• Exercise description:
What are the lines, written out exactly, from the one containing "p = redis_client.pipeline()" to the end of the entries below? Include both ends and nothing more.

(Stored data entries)
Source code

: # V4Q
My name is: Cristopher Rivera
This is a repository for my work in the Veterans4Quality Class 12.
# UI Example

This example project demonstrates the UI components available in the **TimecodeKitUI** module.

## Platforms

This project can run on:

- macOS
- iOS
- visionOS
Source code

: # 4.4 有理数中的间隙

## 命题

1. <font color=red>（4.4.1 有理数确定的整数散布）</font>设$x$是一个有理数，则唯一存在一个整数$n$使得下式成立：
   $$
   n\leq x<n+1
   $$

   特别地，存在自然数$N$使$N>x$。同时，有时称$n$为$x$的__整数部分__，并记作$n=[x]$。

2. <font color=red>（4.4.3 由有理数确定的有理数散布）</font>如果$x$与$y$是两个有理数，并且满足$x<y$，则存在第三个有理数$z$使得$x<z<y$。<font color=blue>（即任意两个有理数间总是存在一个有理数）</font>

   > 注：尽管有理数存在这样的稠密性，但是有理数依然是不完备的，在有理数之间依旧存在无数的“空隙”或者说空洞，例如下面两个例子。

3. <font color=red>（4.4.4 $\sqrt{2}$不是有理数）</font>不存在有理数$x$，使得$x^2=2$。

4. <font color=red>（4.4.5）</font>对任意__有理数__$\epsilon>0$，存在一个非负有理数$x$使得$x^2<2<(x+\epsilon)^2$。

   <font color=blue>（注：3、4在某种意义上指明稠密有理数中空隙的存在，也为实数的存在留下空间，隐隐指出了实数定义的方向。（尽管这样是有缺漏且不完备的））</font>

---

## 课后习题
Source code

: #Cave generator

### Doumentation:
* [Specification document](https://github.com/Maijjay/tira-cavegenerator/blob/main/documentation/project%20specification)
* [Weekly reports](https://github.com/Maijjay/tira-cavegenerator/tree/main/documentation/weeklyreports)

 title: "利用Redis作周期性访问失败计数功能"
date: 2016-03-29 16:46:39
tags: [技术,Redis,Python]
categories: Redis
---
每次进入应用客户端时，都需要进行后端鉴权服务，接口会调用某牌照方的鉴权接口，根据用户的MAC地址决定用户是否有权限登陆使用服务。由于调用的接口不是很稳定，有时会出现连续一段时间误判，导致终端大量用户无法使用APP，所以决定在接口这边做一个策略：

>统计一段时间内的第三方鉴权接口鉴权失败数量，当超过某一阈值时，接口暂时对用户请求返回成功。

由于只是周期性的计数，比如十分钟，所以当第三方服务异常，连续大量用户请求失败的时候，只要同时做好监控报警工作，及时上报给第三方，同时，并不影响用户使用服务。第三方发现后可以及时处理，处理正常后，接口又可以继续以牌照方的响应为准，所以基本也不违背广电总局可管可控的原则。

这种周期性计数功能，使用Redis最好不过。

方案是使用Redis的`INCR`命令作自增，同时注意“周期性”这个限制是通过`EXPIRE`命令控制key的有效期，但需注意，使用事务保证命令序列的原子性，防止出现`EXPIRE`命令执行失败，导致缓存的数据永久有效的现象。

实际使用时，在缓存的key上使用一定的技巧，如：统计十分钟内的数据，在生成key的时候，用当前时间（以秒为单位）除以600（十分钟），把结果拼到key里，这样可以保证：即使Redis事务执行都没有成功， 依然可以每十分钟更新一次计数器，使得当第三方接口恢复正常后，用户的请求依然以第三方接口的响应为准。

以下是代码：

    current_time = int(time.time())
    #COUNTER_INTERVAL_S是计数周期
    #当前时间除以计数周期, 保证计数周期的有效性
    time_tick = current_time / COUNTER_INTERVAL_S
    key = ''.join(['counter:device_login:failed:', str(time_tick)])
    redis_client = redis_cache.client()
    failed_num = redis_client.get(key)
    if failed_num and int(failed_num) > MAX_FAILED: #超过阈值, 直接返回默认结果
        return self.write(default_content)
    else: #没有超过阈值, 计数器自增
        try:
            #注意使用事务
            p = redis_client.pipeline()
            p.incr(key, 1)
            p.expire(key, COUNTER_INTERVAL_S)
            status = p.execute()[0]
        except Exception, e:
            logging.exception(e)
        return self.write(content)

• Written answer:
            p = redis_client.pipeline()
            p.incr(key, 1)
            p.expire(key, COUNTER_INTERVAL_S)
            status = p.execute()[0]
        except Exception, e:
            logging.exception(e)
        return self.write(content)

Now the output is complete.